===== Material supplied =====
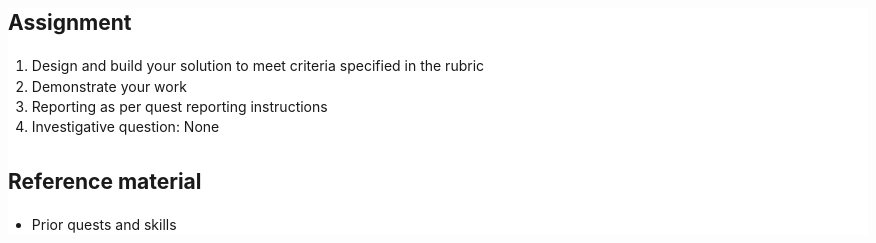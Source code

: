 

## Assignment
1. Design and build your solution to meet criteria specified in the rubric
2. Demonstrate your work
3. Reporting as per quest reporting instructions 
4. Investigative question: None


## Reference material
- Prior quests and skills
=====
**Task prompt**
Begin with the line containing "3. Reporting as" and retype it and each line after it through the end of the records, keeping them exact and including nothing more.

**Task output**
3. Reporting as per quest reporting instructions 
4. Investigative question: None


## Reference material
- Prior quests and skills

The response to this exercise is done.